Traditional machine learning approach encompasses several methods and algorithms designed
to solve various tasks of data prediction, classification and clustering, including the detection of
propaganda techniques. Linear regression is used to model linear dependencies between input
functions (features) and target values, and is one of the simplest methods of regression analysis and
is often used to predict numerical values. Support Vector Machine (SVM) searches for the optimal
hyperplane that best separates two classes of data points in the feature space. It is often used for
classification tasks, especially when the data has a complex structure [9]. Bayesian network
learning is based on a Bayesian probabilistic model where each variable is treated as random and
Bayesian inference rules are used to build the model. Traditional machine learning approach to
detect propaganda techniques also includes logistic regression, k-NN, and clustering algorithms,
such as k-means. In [10], the authors present the results of a study of several classification models,
including the multinomial naive Bayesian method, SVM, logistic regression, and K-nearest
neighbors.
A recurrent neural network approach to propaganda detection is used to analyze sequential
data, including texts that are frequently shared on social media. Recurrent Neural Networks, Long
Short-Term Memory (LSTM) and Gated Recurrent Unit (GRU) are different types of recurrent
neural network architectures, each of which has its own characteristics and applications in solving
various machine learning tasks, including propaganda detection on social media. RNN is a basic
architecture that is capable of processing sequential data, storing information in the form of an
internal state (memory) that is updated with each new input [11]. LSTM is an extended version of
RNN that includes additional mechanisms such as forgetting gates, update gates, and exit gates.
GRU is a simplified version of LSTM that has fewer internal components. GRU is considered to be a
less computationally expensive architecture compared to LSTM [12], the results of a study of
propaganda identification on the Twitter platform during the COVID-19 pandemic by the authors
of [13] showed that the proposed LSTM-based propaganda identification performed better than
other machine learning methods considered in the paper. The proposed LSTM-based approach
achieves an accuracy of 77.15%. And in [14], the authors use the Bi-LSTM and Bi-GRU deep
learning techniques with weakly supervised SVM methods, this approach provided 90% accuracy in
identifying propaganda news. The authors argue that this approach is a highly useful and effective
one for unlabeled data.
The approach based on transformer models involves the use of such neural network
architectures as BERT, RoBERTa, DistilBERT, GPT, etc. [15]. BERT is one of the most famous
transformer architectures developed by Google. BERT is capable of achieving good results in
natural language processing (NLP) tasks due to its ability to contextualize words and its ability to
train regular models for many NLP tasks [16]. RoBERTa is an optimized approach to BERT that
improves model training and performance on various NLP tasks by applying different optimization
strategies [17]. DistilBERT is considered a lightweight version of BERT that preserves the essence
of the original model by reducing the number of parameters and maintaining high performance on
various NLP tasks. GPT is a family of transformer models developed by OpenAI. This approach is
used in a study to classify propaganda [18].
The authors use three deep learning models, CNN, LSTM, Bi-LSTM, and four transformer-based
models, namely multilingual BERT, Distil-BERT, Hindi-BERT, and Hindi-TPU-Electra. The
experimental results indicate that the multilingual BERT and Hindi-BERT models provide the best
performance with the highest F1 score of 84% according to the experimental study. Also, in [19],
the authors study the performance of BERT and RoBERTa, DeBERTa with a combination of
different data augmentation methods for detecting propaganda texts. The authors were able to
achieve F1 micro score of 60% on the test set using an ensemble of BERT, RoBERTa, and DeBERTa
models.
Thus, these approaches find their application in the task of identifying propaganda techniques.

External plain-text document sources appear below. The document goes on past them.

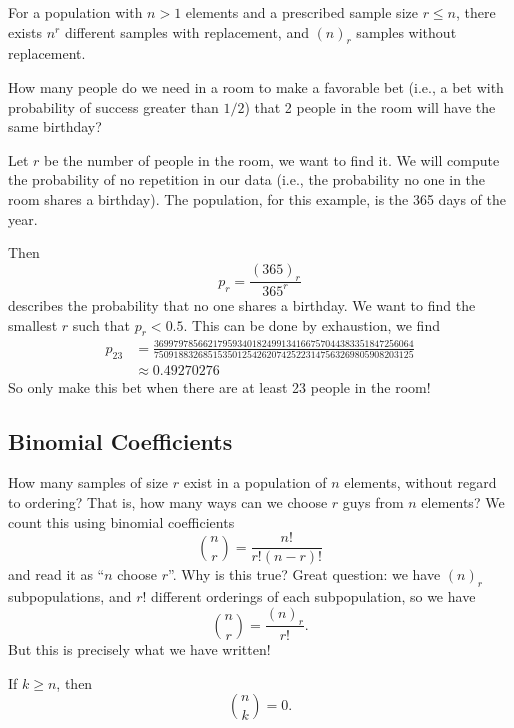 For a population with $n>1$ elements and a prescribed sample size $r\leq n$,
there exists $n^{r}$ different samples with replacement, and $(n)_{r}$
samples without replacement.

How many people do we need in a room to make a favorable bet (i.e., a
bet with probability of success greater than $1/2$) that 2 people in the
room will have the same birthday?

Let $r$ be the number of people in the room, we want to find it. We will
compute the probability of no repetition in our data (i.e., the
probability no one in the room shares a birthday). The population, for
this example, is the 365 days of the year. 

Then
\begin{equation}
p_{r} = \frac{(365)_{r}}{365^{r}}
\end{equation}
describes the probability that no one shares a birthday. We want to find
the smallest $r$ such that $p_{r}<0.5$. This can be done by exhaustion,
we find
\begin{equation}
\begin{split}
p_{23} &=
\frac{36997978566217959340182499134166757044383351847256064}{75091883268515350125426207425223147563269805908203125}\\
&\approx 0.49270276
\end{split}
\end{equation}
So only make this bet when there are at least 23 people in the room!


\subsection{Binomial Coefficients}
\M
How many samples of size $r$ exist in a population of $n$ elements,
without regard to ordering? That is, how many ways can we choose $r$
guys from $n$ elements? We count this using binomial coefficients
\begin{equation}
\binom{n}{r} = \frac{n!}{r!(n-r)!}
\end{equation}
and read it as ``$n$ choose $r$''. Why is this true? Great question: we
have $(n)_r$ subpopulations, and $r!$ different orderings of each
subpopulation, so we have
\begin{equation}
\binom{n}{r}=\frac{(n)_{r}}{r!}.
\end{equation}
But this is precisely what we have written!

If $k\geq n$, then
\begin{equation}
\binom{n}{k}=0.
\end{equation}

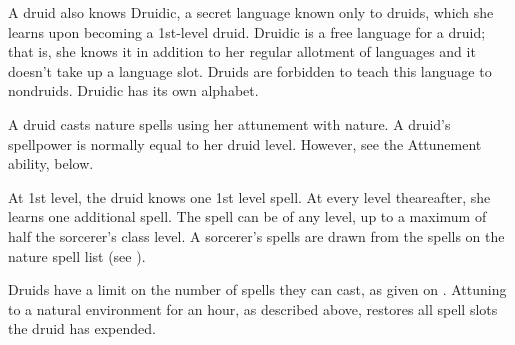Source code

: A druid also knows Druidic, a secret language known only to druids, which she learns upon becoming a 1st-level druid.
Druidic is a free language for a druid; that is, she knows it in addition to her regular allotment of languages and it doesn't take up a language slot.
Druids are forbidden to teach this language to nondruids.
Druidic has its own alphabet.

A druid casts nature spells using her attunement with nature.
A druid's spellpower is normally equal to her druid level.
However, see the Attunement ability, below.

At 1st level, the druid knows one 1st level spell.
At every level theareafter, she learns one additional spell.
The spell can be of any level, up to a maximum of half the sorcerer's class level.
A sorcerer's spells are drawn from the spells on the nature spell list (see ).

Druids have a limit on the number of spells they can cast, as given on .
Attuning to a natural environment for an hour, as described above, restores all spell slots the druid has expended.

3. Projecting of Method for Detecting Propaganda Techniques


To implement the method for detecting propaganda techniques by markers, it is proposed to create
17 machine learning models, each of which will be responsible for a specific propaganda technique.
This approach will allow to train machine learning models in such a way that they can build
dependencies inherent in specific types of propaganda.
In general, a scheme of the method for detecting propaganda techniques is shown in Figure 1.
The method allows converting input data in the form of text for analysis and trained machine
learning models into output data containing numerical estimates of the presence of each
propaganda technique and marked-up text with visual analysis of the presence of detected
propaganda markers.

Figure 1: Steps of Method for Neural Network Detecting Propaganda Techniques

The inputs to the propaganda detection method are a text for propaganda detecting and trained
machine learning models to detect propaganda.
Text preprocessing includes the removal of punctuation and stop words, although punctuation
placed in a certain way can also affect the presence of propaganda [20]. The association of related
words was performed by lemmatization, which shows better results than stemming. For
lemmatization was used appropriate standard Python library. However, this study will not analyze
this effect.
The next step is vectorizing the text after pre-processing. The vectorized representation is given
as an input to each trained machine learning model, which predicts the presence of each
propaganda technique and its strength (Figure 2).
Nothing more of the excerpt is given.